2.4 Lemmatization
The post explains the Lemmatization
In contrast to stemming, lemmatization looks beyond word reduction, and considers a language's full vocabulary to apply a morphological analysis to words. The lemma of 'was' is 'be' and the lemma of 'mice' is 'mouse'. Further, the lemma of 'meeting' might be 'meet' or 'meeting' depending on its use in a sentence.
import spacy
nlp = spacy.load('en_core_web_sm')
doc1 = nlp(u"I am a runner running in a race because I love to run since I ran today")
for token in doc1:
print(f'{token.text:<{10}}{token.pos_:<{10}}{token.lemma:<{25}}{token.lemma_:<{10}}')
In this case we see that running, run and ran have the same lemma (12767647472892411841)
def show_lemmas(text):
for token in text:
print(f'{token.text:{12}} {token.pos_:{6}} {token.lemma:<{22}} {token.lemma_}')

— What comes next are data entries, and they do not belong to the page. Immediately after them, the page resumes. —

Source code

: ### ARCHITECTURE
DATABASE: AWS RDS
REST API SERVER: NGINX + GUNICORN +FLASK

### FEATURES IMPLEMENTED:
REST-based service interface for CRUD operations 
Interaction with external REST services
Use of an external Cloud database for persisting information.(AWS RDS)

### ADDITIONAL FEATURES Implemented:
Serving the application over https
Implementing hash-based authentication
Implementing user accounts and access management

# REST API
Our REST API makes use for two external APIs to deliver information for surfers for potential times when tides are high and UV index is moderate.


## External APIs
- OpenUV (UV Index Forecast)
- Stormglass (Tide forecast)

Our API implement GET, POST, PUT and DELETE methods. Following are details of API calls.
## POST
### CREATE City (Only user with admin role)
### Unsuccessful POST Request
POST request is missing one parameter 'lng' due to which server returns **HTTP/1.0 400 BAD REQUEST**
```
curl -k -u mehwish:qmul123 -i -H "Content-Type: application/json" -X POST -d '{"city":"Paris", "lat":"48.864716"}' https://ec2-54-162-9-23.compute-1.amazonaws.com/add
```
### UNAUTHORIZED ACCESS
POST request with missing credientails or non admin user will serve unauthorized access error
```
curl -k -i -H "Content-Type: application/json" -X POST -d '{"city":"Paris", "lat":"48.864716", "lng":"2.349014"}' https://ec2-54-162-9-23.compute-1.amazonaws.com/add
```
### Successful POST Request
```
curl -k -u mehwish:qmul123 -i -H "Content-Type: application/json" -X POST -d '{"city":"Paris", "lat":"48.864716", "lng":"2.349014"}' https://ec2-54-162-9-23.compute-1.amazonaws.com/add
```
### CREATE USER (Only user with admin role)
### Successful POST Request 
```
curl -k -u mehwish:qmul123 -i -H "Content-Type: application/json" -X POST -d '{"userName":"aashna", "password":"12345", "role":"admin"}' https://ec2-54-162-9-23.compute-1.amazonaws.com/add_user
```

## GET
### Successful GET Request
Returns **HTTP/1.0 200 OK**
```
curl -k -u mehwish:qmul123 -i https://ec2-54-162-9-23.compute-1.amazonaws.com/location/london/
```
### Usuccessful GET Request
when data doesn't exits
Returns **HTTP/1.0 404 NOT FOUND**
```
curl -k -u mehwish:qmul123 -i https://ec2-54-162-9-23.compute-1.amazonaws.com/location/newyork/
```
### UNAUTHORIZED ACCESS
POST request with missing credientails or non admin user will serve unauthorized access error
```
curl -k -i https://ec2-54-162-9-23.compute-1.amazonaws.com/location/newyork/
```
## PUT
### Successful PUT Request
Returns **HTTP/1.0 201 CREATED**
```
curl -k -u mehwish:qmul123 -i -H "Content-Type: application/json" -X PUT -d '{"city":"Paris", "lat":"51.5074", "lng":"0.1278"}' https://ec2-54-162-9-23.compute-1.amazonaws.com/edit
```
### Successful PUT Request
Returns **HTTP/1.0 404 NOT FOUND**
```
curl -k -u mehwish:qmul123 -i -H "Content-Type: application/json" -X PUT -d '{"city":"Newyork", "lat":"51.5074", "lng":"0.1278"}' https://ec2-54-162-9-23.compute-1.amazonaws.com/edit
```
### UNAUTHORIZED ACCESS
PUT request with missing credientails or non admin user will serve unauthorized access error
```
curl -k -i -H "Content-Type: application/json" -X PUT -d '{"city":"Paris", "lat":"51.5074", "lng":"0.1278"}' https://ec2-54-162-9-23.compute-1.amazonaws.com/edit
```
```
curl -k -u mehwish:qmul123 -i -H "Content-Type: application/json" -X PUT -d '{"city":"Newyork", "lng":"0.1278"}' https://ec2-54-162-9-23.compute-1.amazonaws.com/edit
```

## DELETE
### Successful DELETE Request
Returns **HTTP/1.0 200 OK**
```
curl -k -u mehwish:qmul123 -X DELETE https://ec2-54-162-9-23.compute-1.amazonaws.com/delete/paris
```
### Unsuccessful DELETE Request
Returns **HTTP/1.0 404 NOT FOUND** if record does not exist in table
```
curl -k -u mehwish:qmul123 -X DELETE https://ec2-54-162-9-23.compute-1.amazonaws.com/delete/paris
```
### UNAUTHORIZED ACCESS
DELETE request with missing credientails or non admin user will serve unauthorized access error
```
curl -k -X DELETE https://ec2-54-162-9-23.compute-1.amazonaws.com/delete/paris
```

doc2 = nlp(u"I saw eighteen mice today!")
show_lemmas(doc2)
doc3 = nlp(u"I am meeting him tomorrow at the meeting.")
show_lemmas(doc3)
Here we see how meeting is correctly tagged as a noun and a verb
doc4 = nlp(u"That's an enormous automobile")
show_lemmas(doc4)
Note that lemmatization does *not* reduce words to their most basic synonym - that is, `enormous` doesn't become `big` and `automobile` doesn't become `car`.